Exercise requirements
In the entries below, how many lines hold the string "have"? Give only the number.

Data to use
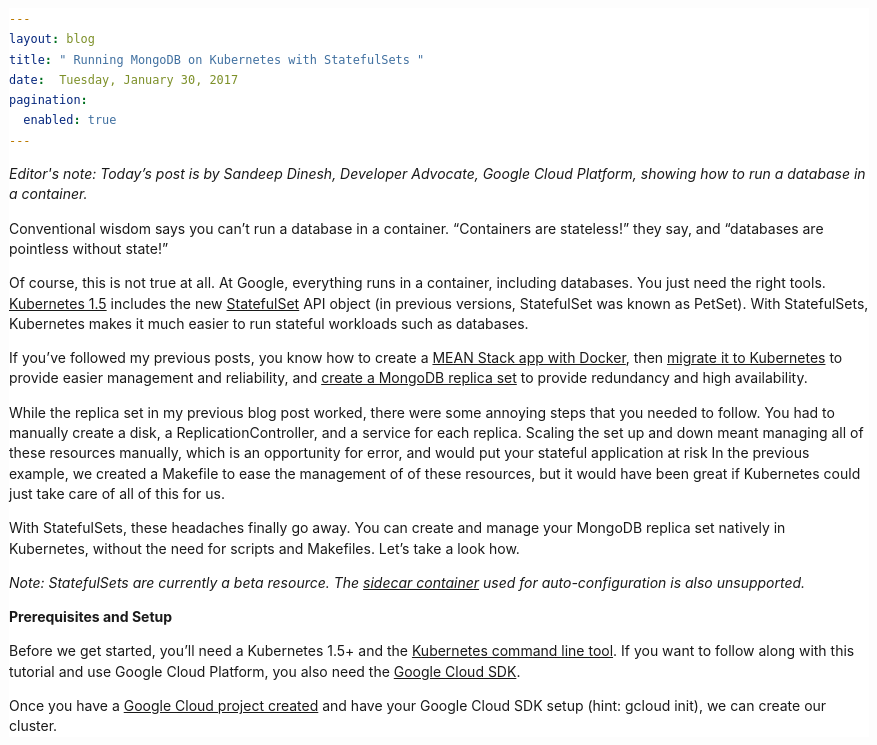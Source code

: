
 ```yaml
---
layout: blog
title: " Running MongoDB on Kubernetes with StatefulSets "
date:  Tuesday, January 30, 2017
pagination:
  enabled: true
---
```

_Editor's note: Today’s post is by Sandeep Dinesh, Developer Advocate, Google Cloud Platform, showing how to run a database in a container._  


Conventional wisdom says you can’t run a database in a container. “Containers are stateless!” they say, and “databases are pointless without state!”   

Of course, this is not true at all. At Google, everything runs in a container, including databases. You just need the right tools. [Kubernetes 1.5](http://blog.kubernetes.io/2016/12/kubernetes-1.5-supporting-production-workloads.html) includes the new [StatefulSet](http://kubernetes.io/docs/concepts/abstractions/controllers/statefulsets/) API object (in previous versions, StatefulSet was known as PetSet). With StatefulSets, Kubernetes makes it much easier to run stateful workloads such as databases.  

If you’ve followed my previous posts, you know how to create a [MEAN Stack app with Docker](http://blog.sandeepdinesh.com/2015/07/running-mean-web-application-in-docker.html), then [migrate it to Kubernetes](https://medium.com/google-cloud/running-a-mean-stack-on-google-cloud-platform-with-kubernetes-149ca81c2b5d) to provide easier management and reliability, and [create a MongoDB replica set](https://medium.com/google-cloud/mongodb-replica-sets-with-kubernetes-d96606bd9474) to provide redundancy and high availability.  

While the replica set in my previous blog post worked, there were some annoying steps that you needed to follow. You had to manually create a disk, a ReplicationController, and a service for each replica. Scaling the set up and down meant managing all of these resources manually, which is an opportunity for error, and would put your stateful application at risk In the previous example, we created a Makefile to ease the management of of these resources, but it would have been great if Kubernetes could just take care of all of this for us.  

With StatefulSets, these headaches finally go away. You can create and manage your MongoDB replica set natively in Kubernetes, without the need for scripts and Makefiles. Let’s take a look how.  

_Note: StatefulSets are currently a beta resource. The [sidecar container](https://github.com/cvallance/mongo-k8s-sidecar) used for auto-configuration is also unsupported._  



**Prerequisites and Setup**



Before we get started, you’ll need a Kubernetes 1.5+ and the [Kubernetes command line tool](http://kubernetes.io/docs/user-guide/prereqs/). If you want to follow along with this tutorial and use Google Cloud Platform, you also need the [Google Cloud SDK](http://cloud.google.com/sdk).



Once you have a [Google Cloud project created](https://console.cloud.google.com/projectcreate) and have your Google Cloud SDK setup (hint: gcloud init), we can create our cluster.

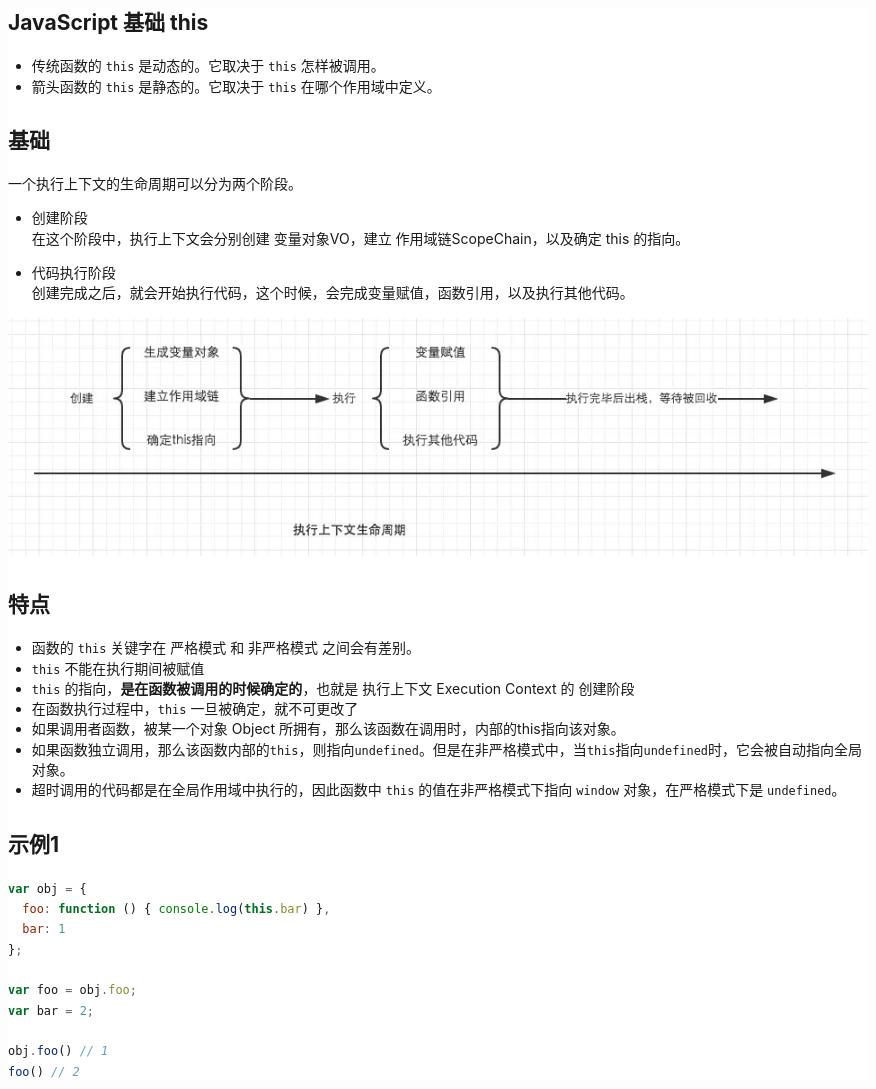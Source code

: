 ## JavaScript 基础 this

* 传统函数的 `this` 是动态的。它取决于 `this` 怎样被调用。
* 箭头函数的 `this` 是静态的。它取决于 `this` 在哪个作用域中定义。


## 基础

一个执行上下文的生命周期可以分为两个阶段。

* 创建阶段  
在这个阶段中，执行上下文会分别创建 变量对象VO，建立 作用域链ScopeChain，以及确定 this 的指向。

* 代码执行阶段  
创建完成之后，就会开始执行代码，这个时候，会完成变量赋值，函数引用，以及执行其他代码。

![](./assets/JavaScript-基础-执行上下文-08.png)


## 特点

* 函数的 `this` 关键字在 严格模式 和 非严格模式 之间会有差别。
* `this` 不能在执行期间被赋值
* `this` 的指向，**是在函数被调用的时候确定的**，也就是 执行上下文 Execution Context 的 创建阶段
* 在函数执行过程中，`this` 一旦被确定，就不可更改了
* 如果调用者函数，被某一个对象 Object 所拥有，那么该函数在调用时，内部的this指向该对象。
* 如果函数独立调用，那么该函数内部的`this`，则指向`undefined`。但是在非严格模式中，当`this`指向`undefined`时，它会被自动指向全局对象。
* 超时调用的代码都是在全局作用域中执行的，因此函数中 `this` 的值在非严格模式下指向 `window` 对象，在严格模式下是 `undefined`。




## 示例1

```js
var obj = {
  foo: function () { console.log(this.bar) },
  bar: 1
};

var foo = obj.foo;
var bar = 2;

obj.foo() // 1
foo() // 2
```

Task output
2